Se c’è una cosa che mai avrei pensato di diventare nella vita è “saccomanniano”. O “squinziano”, se è per questo. Ma tant’è: nell’Italia del 2013 esattamente questa è l’alternativa che si pone.
Riassumo per i più distratti. Due giorni fa, il ministro dell’Economia Fabrizio Saccomanni ha sostenuto che, secondo lui, se la crisi se non è finita poco ci manca. «Vedo la luce in fondo al tunnel» è stata la sua dichiarazione. Subito abbiamo pensato tutti alla scontata battuta: «Quella, Saccomanni mio, non è altro che la luce di testa del treno in arrivo». Così ha senz’altro pensato il presidente di Confindustria Giorgio Squinzi: «Io di luci non ne vedo ancora» ha infatti ribattuto: «La produzione industriale è ancora molto indietro rispetto a un anno fa».

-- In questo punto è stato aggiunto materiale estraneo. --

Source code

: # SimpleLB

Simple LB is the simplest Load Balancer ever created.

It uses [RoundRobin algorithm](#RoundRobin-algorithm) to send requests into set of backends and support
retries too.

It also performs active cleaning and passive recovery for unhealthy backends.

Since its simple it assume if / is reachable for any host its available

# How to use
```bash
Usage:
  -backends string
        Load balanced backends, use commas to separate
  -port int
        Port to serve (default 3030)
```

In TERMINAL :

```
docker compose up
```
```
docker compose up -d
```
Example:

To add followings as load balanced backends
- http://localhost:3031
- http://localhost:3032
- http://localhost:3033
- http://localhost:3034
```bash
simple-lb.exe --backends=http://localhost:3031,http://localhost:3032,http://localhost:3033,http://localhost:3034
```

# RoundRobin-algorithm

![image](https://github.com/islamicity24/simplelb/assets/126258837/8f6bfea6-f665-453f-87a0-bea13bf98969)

Il dilemma aperto da Saccomanni e Squinzi è talmente archetipico e seminale (paroloni per dire che si tratta di una questione fondamentale) da rendere irrilevante stabilire chi, tra i due, abbia in effetti ragione. La scelta è un’altra: vogliamo essere “saccomanniani” o “squinziani”? In altre parole, vogliamo essere ottimisti o pessimisti? Addirittura potremmo spingerci oltre: possiamo, in realtà, scegliere di essere ottimisti piuttosto che ottimisti, oppure qualcosa di primordiale e genetico ci lega a uno o all’altro atteggiamento?
La crisi è cosa talmente vasta e articolata da sfuggire sia alla visione di Saccomanni sia a quella, opposta, di Squinzi ma, intesa come sentimento generale e come grado di difficoltà che incontriamo nel vivere quotidiano, ci impone comunque di scegliere tra l’una e l’altra.

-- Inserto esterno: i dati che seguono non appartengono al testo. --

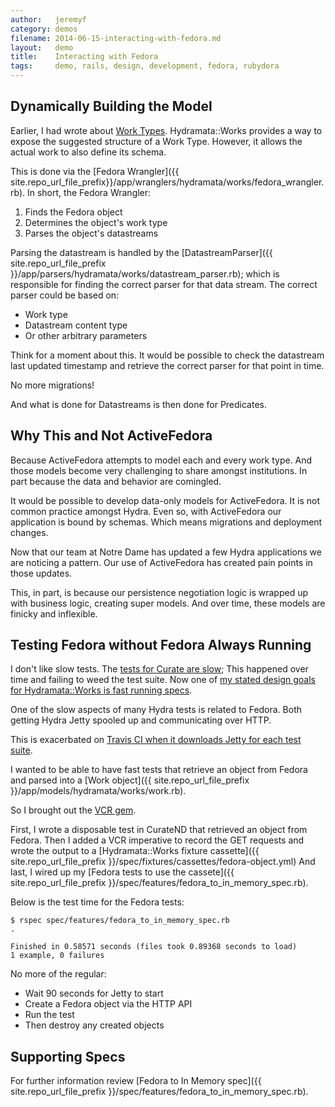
 ```yaml
---
author:   jeremyf
category: demos
filename: 2014-06-15-interacting-with-fedora.md
layout:   demo
title:    Interacting with Fedora
tags:     demo, rails, design, development, fedora, rubydora
---
```


## Dynamically Building the Model

Earlier, I had wrote about [Work Types](../work-type-and-predicate-definition).
Hydramata::Works provides a way to expose the suggested structure of a Work Type.
However, it allows the actual work to also define its schema.

This is done via the [Fedora Wrangler]({{ site.repo_url_file_prefix}}/app/wranglers/hydramata/works/fedora_wrangler.rb).
In short, the Fedora Wrangler:

1. Finds the Fedora object
1. Determines the object's work type
1. Parses the object's datastreams

Parsing the datastream is handled by the [DatastreamParser]({{ site.repo_url_file_prefix }}/app/parsers/hydramata/works/datastream_parser.rb); which is responsible for finding the correct parser for that data stream.
The correct parser could be based on:

* Work type
* Datastream content type
* Or other arbitrary parameters

Think for a moment about this.
It would be possible to check the datastream last updated timestamp and retrieve the correct parser for that point in time.

No more migrations!

And what is done for Datastreams is then done for Predicates.

## Why This and Not ActiveFedora

Because ActiveFedora attempts to model each and every work type.
And those models become very challenging to share amongst institutions.
In part because the data and behavior are comingled.

It would be possible to develop data-only models for ActiveFedora.
It is not common practice amongst Hydra.
Even so, with ActiveFedora our application is bound by schemas. Which means migrations and deployment changes.

Now that our team at Notre Dame has updated a few Hydra applications we are noticing a pattern.
Our use of ActiveFedora has created pain points in those updates.

This, in part, is because our persistence negotiation logic is wrapped up with business logic, creating super models.
And over time, these models are finicky and inflexible.

## Testing Fedora without Fedora Always Running

I don't like slow tests.
The [tests for Curate are slow](https://travis-ci.org/projecthydra-labs/curate); This happened over time and failing to weed the test suite.
Now one of [my stated design goals for Hydramata::Works is fast running specs](../design-and-development-goals#high-quality-feature-specs).

One of the slow aspects of many Hydra tests is related to Fedora.
Both getting Hydra Jetty spooled up and communicating over HTTP.

This is exacerbated on [Travis CI when it downloads Jetty for each test suite](https://travis-ci.org/projecthydra-labs/curate/jobs/27169086#L1682).

I wanted to be able to have fast tests that retrieve an object from Fedora and parsed into a [Work object]({{ site.repo_url_file_prefix }}/app/models/hydramata/works/work.rb).

So I brought out the [VCR gem](https://github.com/vcr/vcr).

First, I wrote a disposable test in CurateND that retrieved an object from Fedora.
Then I added a VCR imperative to record the GET requests and wrote the output to a [Hydramata::Works fixture cassette]({{ site.repo_url_file_prefix }}/spec/fixtures/cassettes/fedora-object.yml)
And last, I wired up my [Fedora tests to use the cassete]({{ site.repo_url_file_prefix }}/spec/features/fedora_to_in_memory_spec.rb).

Below is the test time for the Fedora tests:

```console
$ rspec spec/features/fedora_to_in_memory_spec.rb
.

Finished in 0.58571 seconds (files took 0.89368 seconds to load)
1 example, 0 failures
```

No more of the regular:

* Wait 90 seconds for Jetty to start
* Create a Fedora object via the HTTP API
* Run the test
* Then destroy any created objects

## Supporting Specs

For further information review [Fedora to In Memory spec]({{ site.repo_url_file_prefix }}/spec/features/fedora_to_in_memory_spec.rb).
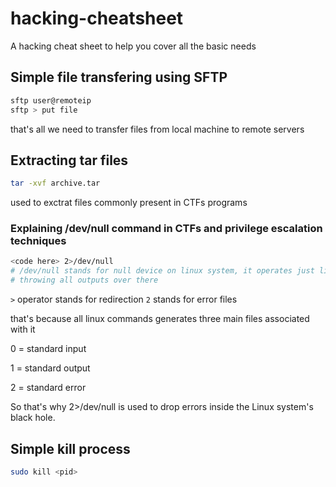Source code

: # hacking-cheatsheet
A hacking cheat sheet to help you cover all the basic needs


## Simple file transfering using SFTP
```bash 
sftp user@remoteip
sftp > put file
```

that's all we need to transfer files from local machine to remote servers

## Extracting tar files
```bash
tar -xvf archive.tar
```
used to exctrat files commonly present in CTFs programs

### Explaining /dev/null command in CTFs and privilege escalation techniques
```bash
<code here> 2>/dev/null
# /dev/null stands for null device on linux system, it operates just like a black hole, 
# throwing all outputs over there
```
`>` operator stands for redirection
`2` stands for error files

that's because all linux commands generates three main files associated with it

0 = standard input

1 = standard output

2 = standard error

So that's why 2>/dev/null is used to drop errors inside the Linux system's black hole.

## Simple kill process 
```bash
sudo kill <pid> 
```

L’ottimismo, dicono studi statistici e psicologici, è più che altro una speranza, un alito di irrazionalità. Potremmo definirlo il fischiettare dell’anima: non serve a nulla ma mette di buonumore. Il pessimismo è purtroppo impastato di realtà, in qualche modo è più vero e probabile. L’assurdo sta nel fatto che, per la vita, il primo è molto più necessario del secondo.